Въ тонкую деревянную перегородку, раздѣлявшую на двѣ неравныя части тотъ самый залъ квартиры Жильцовыхъ, гдѣ нѣкогда такiя веселыя, радостныя и нарядныя горѣли елки на Рождествѣ, кто-то сталъ стучать, и хриплый и злой женскiй голосъ съ озлобленiемъ прокричалъ: —

— И все то вы тамъ чего-то шепчетесь, старые шептуны буржуйскiе. Угомона на васъ нѣтъ. Заговорщики какiе... Въ гробъ пора ложится, а они по ночамъ чего-то бормочутъ. Вотъ, пойду, скажу въ комиссарiатъ, что «контру» замышляете.

Въ залѣ, напоенной призрачнымъ свѣтомъ бѣлой ночи испуганная тишина водворилась.

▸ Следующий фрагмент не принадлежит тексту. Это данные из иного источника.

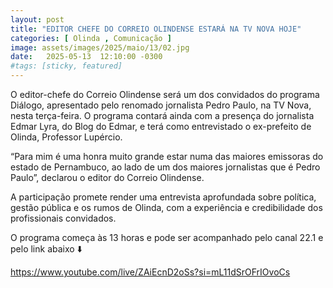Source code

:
 ```yaml
---
layout: post
title: "EDITOR CHEFE DO CORREIO OLINDENSE ESTARÁ NA TV NOVA HOJE"
categories: [ Olinda , Comunicação ]
image: assets/images/2025/maio/13/02.jpg
date:   2025-05-13  12:10:00 -0300
#tags: [sticky, featured]
---
```

O editor-chefe do Correio Olindense será um dos convidados do programa Diálogo, apresentado pelo renomado jornalista Pedro Paulo, na TV Nova, nesta terça-feira. O programa contará ainda com a presença do jornalista Edmar Lyra, do Blog do Edmar, e terá como entrevistado o ex-prefeito de Olinda, Professor Lupércio.

“Para mim é uma honra muito grande estar numa das maiores emissoras do estado de Pernambuco, ao lado de um dos maiores jornalistas que é Pedro Paulo”, declarou o editor do Correio Olindense.

A participação promete render uma entrevista aprofundada sobre política, gestão pública e os rumos de Olinda, com a experiência e credibilidade dos profissionais convidados.

O programa começa às 13 horas e pode ser acompanhado pelo canal 22.1 e pelo link abaixo ⬇️

https://www.youtube.com/live/ZAiEcnD2oSs?si=mL11dSrOFrIOvoCs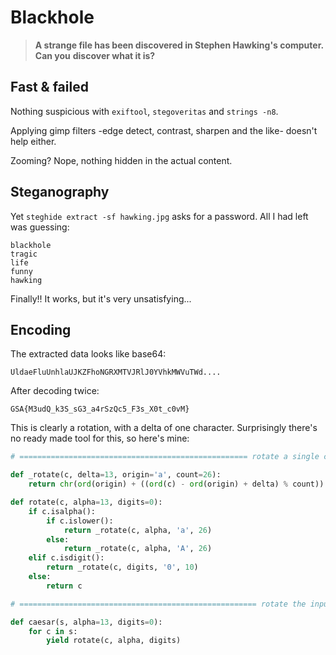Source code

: # Blackhole

> **A strange file has been discovered in Stephen Hawking's computer. Can you**
> **discover what it is?**

## Fast & failed

Nothing suspicious with `exiftool`, `stegoveritas` and `strings -n8`.

Applying gimp filters -edge detect, contrast, sharpen and the like- doesn't help either.

Zooming? Nope, nothing hidden in the actual content.

## Steganography

Yet `steghide extract -sf hawking.jpg` asks for a password.
All I had left was guessing:

```
blackhole
tragic
life
funny
hawking
```

Finally!! It works, but it's very unsatisfying...

## Encoding

The extracted data looks like base64:

```
UldaeFluUnhlaUJKZFhoNGRXMTVJRlJ0YVhkMWVuTWd....
```

After decoding twice:

```
GSA{M3udQ_k3S_sG3_a4rSzQc5_F3s_X0t_c0vM}
```

This is clearly a rotation, with a delta of one character.
Surprisingly there's no ready made tool for this, so here's mine:

```python
# =================================================== rotate a single character

def _rotate(c, delta=13, origin='a', count=26):
    return chr(ord(origin) + ((ord(c) - ord(origin) + delta) % count))

def rotate(c, alpha=13, digits=0):
    if c.isalpha():
        if c.islower():
            return _rotate(c, alpha, 'a', 26)
        else:
            return _rotate(c, alpha, 'A', 26)
    elif c.isdigit():
        return _rotate(c, digits, '0', 10)
    else:
        return c

# ===================================================== rotate the input string

def caesar(s, alpha=13, digits=0):
    for c in s:
        yield rotate(c, alpha, digits)
```
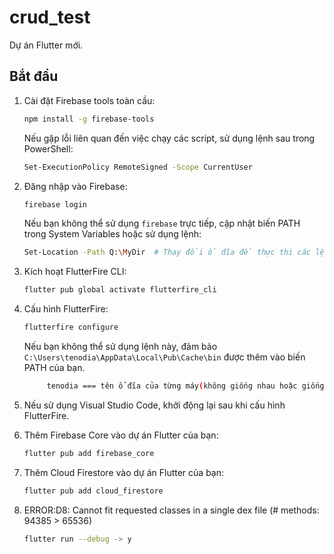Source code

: # crud_test

Dự án Flutter mới.

## Bắt đầu

1. Cài đặt Firebase tools toàn cầu:
    ```bash
    npm install -g firebase-tools
    ```

    Nếu gặp lỗi liên quan đến việc chạy các script, sử dụng lệnh sau trong PowerShell:
    ```bash
    Set-ExecutionPolicy RemoteSigned -Scope CurrentUser
    ```

2. Đăng nhập vào Firebase:
    ```bash
    firebase login
    ```

    Nếu bạn không thể sử dụng `firebase` trực tiếp, cập nhật biến PATH trong System Variables hoặc sử dụng lệnh:
    ```bash
    Set-Location -Path Q:\MyDir  # Thay đổi ổ đĩa để thực thi các lệnh firebase
    ```

3. Kích hoạt FlutterFire CLI:
    ```bash
    flutter pub global activate flutterfire_cli
    ```

4. Cấu hình FlutterFire:
    ```bash
    flutterfire configure
    ```

   Nếu bạn không thể sử dụng lệnh này, đảm bảo `C:\Users\tenodia\AppData\Local\Pub\Cache\bin` được thêm vào biến PATH của bạn.
   ```bash
        tenodia === tên ổ đĩa của từng máy(không giống nhau hoặc giống)
   ```

6. Nếu sử dụng Visual Studio Code, khởi động lại sau khi cấu hình FlutterFire.

7. Thêm Firebase Core vào dự án Flutter của bạn:
    ```bash
    flutter pub add firebase_core
    ```
    
8. Thêm Cloud Firestore vào dự án Flutter của bạn:
    ```bash
    flutter pub add cloud_firestore
    ```


9. ERROR:D8: Cannot fit requested classes in a single dex file (# methods: 94385 > 65536)
   ```bash
   flutter run --debug -> y
   ```
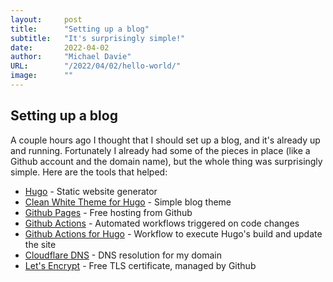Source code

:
 ```yaml
---
layout:     post 
title:      "Setting up a blog"
subtitle:   "It's surprisingly simple!"
date:       2022-04-02
author:     "Michael Davie"
URL:        "/2022/04/02/hello-world/"
image:      ""
---
```


## Setting up a blog

A couple hours ago I thought that I should set up a blog, and it's already up and running. Fortunately I already had some of the pieces in place (like a Github account and the domain name), but the whole thing was surprisingly simple. Here are the tools that helped:

- [Hugo](https://gohugo.io/) - Static website generator
- [Clean White Theme for Hugo](https://github.com/zhaohuabing/hugo-theme-cleanwhite) - Simple blog theme
- [Github Pages](https://pages.github.com/) - Free hosting from Github
- [Github Actions](https://github.com/features/actions) - Automated workflows triggered on code changes
- [Github Actions for Hugo](https://github.com/peaceiris/actions-hugo) - Workflow to execute Hugo's build and update the site
- [Cloudflare DNS](https://www.cloudflare.com/dns/) - DNS resolution for my domain
- [Let's Encrypt](https://letsencrypt.org/) - Free TLS certificate, managed by Github
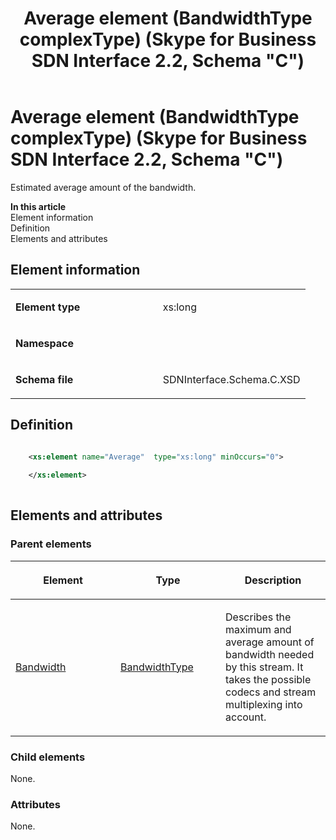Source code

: ﻿---
title: Average element (BandwidthType complexType) (Skype for Business SDN Interface 2.2, Schema "C")
TOCTitle: Average element
ms:assetid: e63cc213-fccf-588a-8a67-a9f2efd1822a
ms:mtpsurl: https://msdn.microsoft.com/en-us/library/Mt404705(v=office.16)
ms:contentKeyID: 68250613
ms.date: 08/24/2015
mtps_version: v=office.16
dev_langs:
- xml
---

# Average element (BandwidthType complexType) (Skype for Business SDN Interface 2.2, Schema \"C\")

Estimated average amount of the bandwidth.

**In this article**  
Element information  
Definition  
Elements and attributes  

## Element information

<table>
<colgroup>
<col style="width: 50%" />
<col style="width: 50%" />
</colgroup>
<tbody>
<tr class="odd">
<td><p><strong>Element type</strong></p></td>
<td><p>xs:long</p></td>
</tr>
<tr class="even">
<td><p><strong>Namespace</strong></p></td>
<td><p></p></td>
</tr>
<tr class="odd">
<td><p><strong>Schema file</strong></p></td>
<td><p>SDNInterface.Schema.C.XSD</p></td>
</tr>
</tbody>
</table>


## Definition

``` xml

    <xs:element name="Average"  type="xs:long" minOccurs="0">
    
    </xs:element>
  
```

## Elements and attributes

### Parent elements

<table>
<colgroup>
<col style="width: 33%" />
<col style="width: 33%" />
<col style="width: 33%" />
</colgroup>
<thead>
<tr class="header">
<th><p>Element</p></th>
<th><p>Type</p></th>
<th><p>Description</p></th>
</tr>
</thead>
<tbody>
<tr class="odd">
<td><p><a href="bandwidth-element-startpropertiestype-complextype-skype-for-business-sdn-interface-2-2-schema-c.md">Bandwidth</a></p></td>
<td><p><a href="bandwidthtype-complextype-skype-for-business-sdn-interface-2-2-schema-c.md">BandwidthType</a></p></td>
<td><p>Describes the maximum and average amount of bandwidth needed by this stream. It takes the possible codecs and stream multiplexing into account.</p></td>
</tr>
</tbody>
</table>


### Child elements

None.

### Attributes

None.

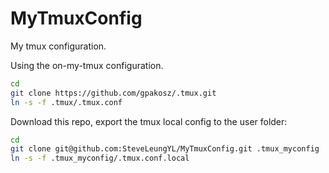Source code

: # MyTmuxConfig

My tmux configuration.

Using the on-my-tmux configuration. 

```bash
cd
git clone https://github.com/gpakosz/.tmux.git
ln -s -f .tmux/.tmux.conf
```

Download this repo, export the tmux local config to the user folder: 

```bash
cd
git clone git@github.com:SteveLeungYL/MyTmuxConfig.git .tmux_myconfig
ln -s -f .tmux_myconfig/.tmux.conf.local
```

Борисъ Николаевичъ улегся на диванъ, на смятую, сѣрую подушку безъ наволочки. Чуть слышно, самъ для себя, какъ молитву, еще разъ прошелталъ: —

— Дожить-бы!.. Увидать свободный, свѣтлый мiръ!.. Голодъ... голодъ... голодъ... Не могу спать... И какой воздухъ!.. Воздуха нигдѣ, никакого, совсѣмъ нѣту... Ужасъ! Господи, прости меня грѣшнаго!!

***

Квартира Жильцовыхъ № 23, гдѣ одно время полюбовно ужились разгромленныя семьи Жильцовыхъ и Антонскихъ долго оставалась внѣ начальственнаго наблюденiя. Въ Ленинградѣ было сравнительно просторно, и законъ о жилищной площади прошелъ мимо многихъ домовъ. Но въ 1930 году какъ-то рано утромъ, когда остатки семей: — Ольга Петровна, Матвѣй Трофимовичъ и Женя и Борисъ Николаевичъ съ Шурой были еще дома, къ нимъ явился управдомъ въ провожденiи двухъ совѣтскихъ чиновниковъ и милицейскаго. Они ходили по квартирѣ, метромъ мѣряли комнаты въ длину, ширину и вышину, высчитывали на бумажкѣ, прикидывали, совѣщались и, наконецъ, управ-домъ, пожилой человѣкъ, рабочiй-слесарь, такъ-же, какъ и Жильцовы давно жившiй въ этомъ домѣ и знавшiй Жильцовыхъ, не безь смущенiя заявилъ: —

— Вамъ, граждане, согласно декрету, потѣсниться придется. Новыхъ жильцовъ посадить приказано.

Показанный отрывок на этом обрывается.